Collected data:
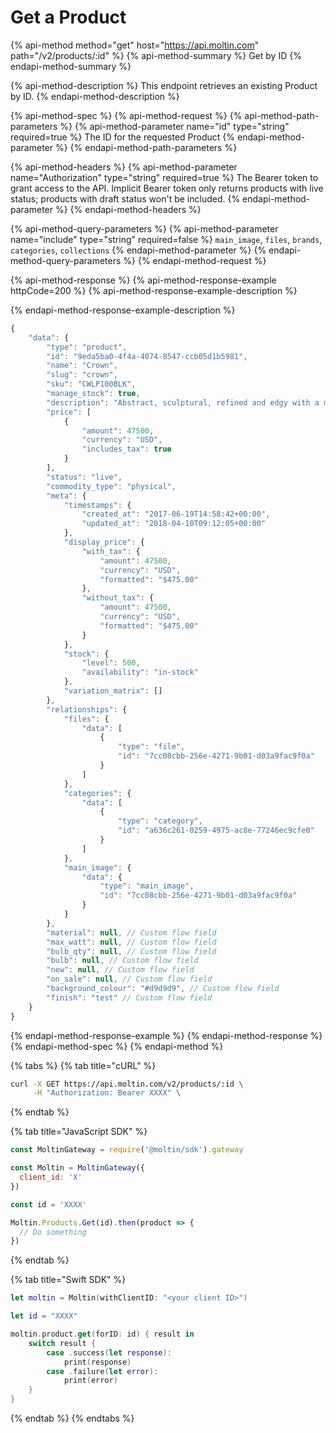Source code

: # Get a Product

{% api-method method="get" host="https://api.moltin.com" path="/v2/products/:id" %}
{% api-method-summary %}
Get by ID
{% endapi-method-summary %}

{% api-method-description %}
This endpoint retrieves an existing Product by ID.
{% endapi-method-description %}

{% api-method-spec %}
{% api-method-request %}
{% api-method-path-parameters %}
{% api-method-parameter name="id" type="string" required=true %}
The ID for the requested Product
{% endapi-method-parameter %}
{% endapi-method-path-parameters %}

{% api-method-headers %}
{% api-method-parameter name="Authorization" type="string" required=true %}
The Bearer token to grant access to the API.  Implicit Bearer token only returns products with live status; products with draft status won't be included.
{% endapi-method-parameter %}
{% endapi-method-headers %}

{% api-method-query-parameters %}
{% api-method-parameter name="include" type="string" required=false %}
`main_image`, `files`, `brands`, `categories`, `collections`
{% endapi-method-parameter %}
{% endapi-method-query-parameters %}
{% endapi-method-request %}

{% api-method-response %}
{% api-method-response-example httpCode=200 %}
{% api-method-response-example-description %}

{% endapi-method-response-example-description %}

```javascript
{
    "data": {
        "type": "product",
        "id": "9eda5ba0-4f4a-4074-8547-ccb05d1b5981",
        "name": "Crown",
        "slug": "crown",
        "sku": "CWLP100BLK",
        "manage_stock": true,
        "description": "Abstract, sculptural, refined and edgy with a modern twist. Its symmetrical, spoked structure generates a clever geometric presence, which works well in a contemporary environment.",
        "price": [
            {
                "amount": 47500,
                "currency": "USD",
                "includes_tax": true
            }
        ],
        "status": "live",
        "commodity_type": "physical",
        "meta": {
            "timestamps": {
                "created_at": "2017-06-19T14:58:42+00:00",
                "updated_at": "2018-04-10T09:12:05+00:00"
            },
            "display_price": {
                "with_tax": {
                    "amount": 47500,
                    "currency": "USD",
                    "formatted": "$475.00"
                },
                "without_tax": {
                    "amount": 47500,
                    "currency": "USD",
                    "formatted": "$475.00"
                }
            },
            "stock": {
                "level": 500,
                "availability": "in-stock"
            },
            "variation_matrix": []
        },
        "relationships": {
            "files": {
                "data": [
                    {
                        "type": "file",
                        "id": "7cc08cbb-256e-4271-9b01-d03a9fac9f0a"
                    }
                ]
            },
            "categories": {
                "data": [
                    {
                        "type": "category",
                        "id": "a636c261-0259-4975-ac8e-77246ec9cfe0"
                    }
                ]
            },
            "main_image": {
                "data": {
                    "type": "main_image",
                    "id": "7cc08cbb-256e-4271-9b01-d03a9fac9f0a"
                }
            }
        },
        "material": null, // Custom flow field
        "max_watt": null, // Custom flow field
        "bulb_qty": null, // Custom flow field
        "bulb": null, // Custom flow field
        "new": null, // Custom flow field
        "on_sale": null, // Custom flow field
        "background_colour": "#d9d9d9", // Custom flow field
        "finish": "test" // Custom flow field
    }
}
```
{% endapi-method-response-example %}
{% endapi-method-response %}
{% endapi-method-spec %}
{% endapi-method %}

{% tabs %}
{% tab title="cURL" %}
```bash
curl -X GET https://api.moltin.com/v2/products/:id \
     -H "Authorization: Bearer XXXX" \
```
{% endtab %}

{% tab title="JavaScript SDK" %}
```javascript
const MoltinGateway = require('@moltin/sdk').gateway

const Moltin = MoltinGateway({
  client_id: 'X'
})

const id = 'XXXX'

Moltin.Products.Get(id).then(product => {
  // Do something
})
```
{% endtab %}

{% tab title="Swift SDK" %}
```swift
let moltin = Moltin(withClientID: "<your client ID>")

let id = "XXXX"

moltin.product.get(forID: id) { result in
    switch result {
        case .success(let response):
            print(response)
        case .failure(let error):
            print(error)
    }
}
```
{% endtab %}
{% endtabs %}

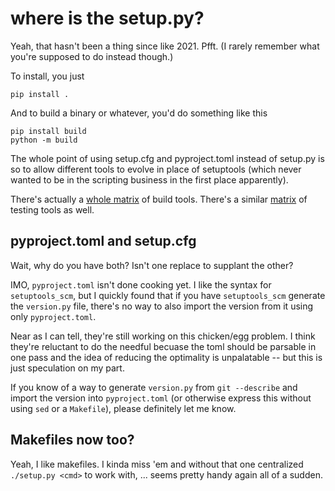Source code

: # where is the setup.py?

Yeah, that hasn't been a thing since like 2021. Pfft. (I rarely remember what
you're supposed to do instead though.)

To install, you just
```
pip install .
```

And to build a binary or whatever, you'd do something like this
```
pip install build
python -m build
```

The whole point of using setup.cfg and pyproject.toml instead of setup.py is so
to allow different tools to evolve in place of setuptools (which never wanted to
be in the scripting business in the first place apparently).

There's actually a [whole
matrix](https://wiki.python.org/moin/ConfigurationAndBuildTools) of build tools.
There's a similar
[matrix](https://wiki.python.org/moin/PythonTestingToolsTaxonomy) of testing
tools as well.

## pyproject.toml and setup.cfg

Wait, why do you have both? Isn't one replace to supplant the other?

IMO, `pyproject.toml` isn't done cooking yet. I like the syntax for
`setuptools_scm`, but I quickly found that if you have `setuptools_scm` generate
the `version.py` file, there's no way to also import the version from it using
only `pyproject.toml`.

Near as I can tell, they're still working on this chicken/egg problem. I think
they're reluctant to do the needful becuase the toml should be parsable in one
pass and the idea of reducing the optimality is unpalatable -- but this is just
speculation on my part.

If you know of a way to generate `version.py` from `git --describe` and import
the version into `pyproject.toml` (or otherwise express this without using `sed`
or a `Makefile`), please definitely let me know.

## Makefiles now too?

Yeah, I like makefiles. I kinda miss 'em and without that one centralized
`./setup.py <cmd>` to work with, ... seems pretty handy again all of a sudden.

What you will do: Set down the entries above exactly; no pictures belong in the copy.

Exercise response:
Source code

: # Get a Product

{% api-method method="get" host="https://api.moltin.com" path="/v2/products/:id" %}
{% api-method-summary %}
Get by ID
{% endapi-method-summary %}

{% api-method-description %}
This endpoint retrieves an existing Product by ID.
{% endapi-method-description %}

{% api-method-spec %}
{% api-method-request %}
{% api-method-path-parameters %}
{% api-method-parameter name="id" type="string" required=true %}
The ID for the requested Product
{% endapi-method-parameter %}
{% endapi-method-path-parameters %}

{% api-method-headers %}
{% api-method-parameter name="Authorization" type="string" required=true %}
The Bearer token to grant access to the API.  Implicit Bearer token only returns products with live status; products with draft status won't be included.
{% endapi-method-parameter %}
{% endapi-method-headers %}

{% api-method-query-parameters %}
{% api-method-parameter name="include" type="string" required=false %}
`main_image`, `files`, `brands`, `categories`, `collections`
{% endapi-method-parameter %}
{% endapi-method-query-parameters %}
{% endapi-method-request %}

{% api-method-response %}
{% api-method-response-example httpCode=200 %}
{% api-method-response-example-description %}

{% endapi-method-response-example-description %}

```javascript
{
    "data": {
        "type": "product",
        "id": "9eda5ba0-4f4a-4074-8547-ccb05d1b5981",
        "name": "Crown",
        "slug": "crown",
        "sku": "CWLP100BLK",
        "manage_stock": true,
        "description": "Abstract, sculptural, refined and edgy with a modern twist. Its symmetrical, spoked structure generates a clever geometric presence, which works well in a contemporary environment.",
        "price": [
            {
                "amount": 47500,
                "currency": "USD",
                "includes_tax": true
            }
        ],
        "status": "live",
        "commodity_type": "physical",
        "meta": {
            "timestamps": {
                "created_at": "2017-06-19T14:58:42+00:00",
                "updated_at": "2018-04-10T09:12:05+00:00"
            },
            "display_price": {
                "with_tax": {
                    "amount": 47500,
                    "currency": "USD",
                    "formatted": "$475.00"
                },
                "without_tax": {
                    "amount": 47500,
                    "currency": "USD",
                    "formatted": "$475.00"
                }
            },
            "stock": {
                "level": 500,
                "availability": "in-stock"
            },
            "variation_matrix": []
        },
        "relationships": {
            "files": {
                "data": [
                    {
                        "type": "file",
                        "id": "7cc08cbb-256e-4271-9b01-d03a9fac9f0a"
                    }
                ]
            },
            "categories": {
                "data": [
                    {
                        "type": "category",
                        "id": "a636c261-0259-4975-ac8e-77246ec9cfe0"
                    }
                ]
            },
            "main_image": {
                "data": {
                    "type": "main_image",
                    "id": "7cc08cbb-256e-4271-9b01-d03a9fac9f0a"
                }
            }
        },
        "material": null, // Custom flow field
        "max_watt": null, // Custom flow field
        "bulb_qty": null, // Custom flow field
        "bulb": null, // Custom flow field
        "new": null, // Custom flow field
        "on_sale": null, // Custom flow field
        "background_colour": "#d9d9d9", // Custom flow field
        "finish": "test" // Custom flow field
    }
}
```
{% endapi-method-response-example %}
{% endapi-method-response %}
{% endapi-method-spec %}
{% endapi-method %}

{% tabs %}
{% tab title="cURL" %}
```bash
curl -X GET https://api.moltin.com/v2/products/:id \
     -H "Authorization: Bearer XXXX" \
```
{% endtab %}

{% tab title="JavaScript SDK" %}
```javascript
const MoltinGateway = require('@moltin/sdk').gateway

const Moltin = MoltinGateway({
  client_id: 'X'
})

const id = 'XXXX'

Moltin.Products.Get(id).then(product => {
  // Do something
})
```
{% endtab %}

{% tab title="Swift SDK" %}
```swift
let moltin = Moltin(withClientID: "<your client ID>")

let id = "XXXX"

moltin.product.get(forID: id) { result in
    switch result {
        case .success(let response):
            print(response)
        case .failure(let error):
            print(error)
    }
}
```
{% endtab %}
{% endtabs %}

Source code

: # where is the setup.py?

Yeah, that hasn't been a thing since like 2021. Pfft. (I rarely remember what
you're supposed to do instead though.)

To install, you just
```
pip install .
```

And to build a binary or whatever, you'd do something like this
```
pip install build
python -m build
```

The whole point of using setup.cfg and pyproject.toml instead of setup.py is so
to allow different tools to evolve in place of setuptools (which never wanted to
be in the scripting business in the first place apparently).

There's actually a [whole
matrix](https://wiki.python.org/moin/ConfigurationAndBuildTools) of build tools.
There's a similar
[matrix](https://wiki.python.org/moin/PythonTestingToolsTaxonomy) of testing
tools as well.

## pyproject.toml and setup.cfg

Wait, why do you have both? Isn't one replace to supplant the other?

IMO, `pyproject.toml` isn't done cooking yet. I like the syntax for
`setuptools_scm`, but I quickly found that if you have `setuptools_scm` generate
the `version.py` file, there's no way to also import the version from it using
only `pyproject.toml`.

Near as I can tell, they're still working on this chicken/egg problem. I think
they're reluctant to do the needful becuase the toml should be parsable in one
pass and the idea of reducing the optimality is unpalatable -- but this is just
speculation on my part.

If you know of a way to generate `version.py` from `git --describe` and import
the version into `pyproject.toml` (or otherwise express this without using `sed`
or a `Makefile`), please definitely let me know.

## Makefiles now too?

Yeah, I like makefiles. I kinda miss 'em and without that one centralized
`./setup.py <cmd>` to work with, ... seems pretty handy again all of a sudden.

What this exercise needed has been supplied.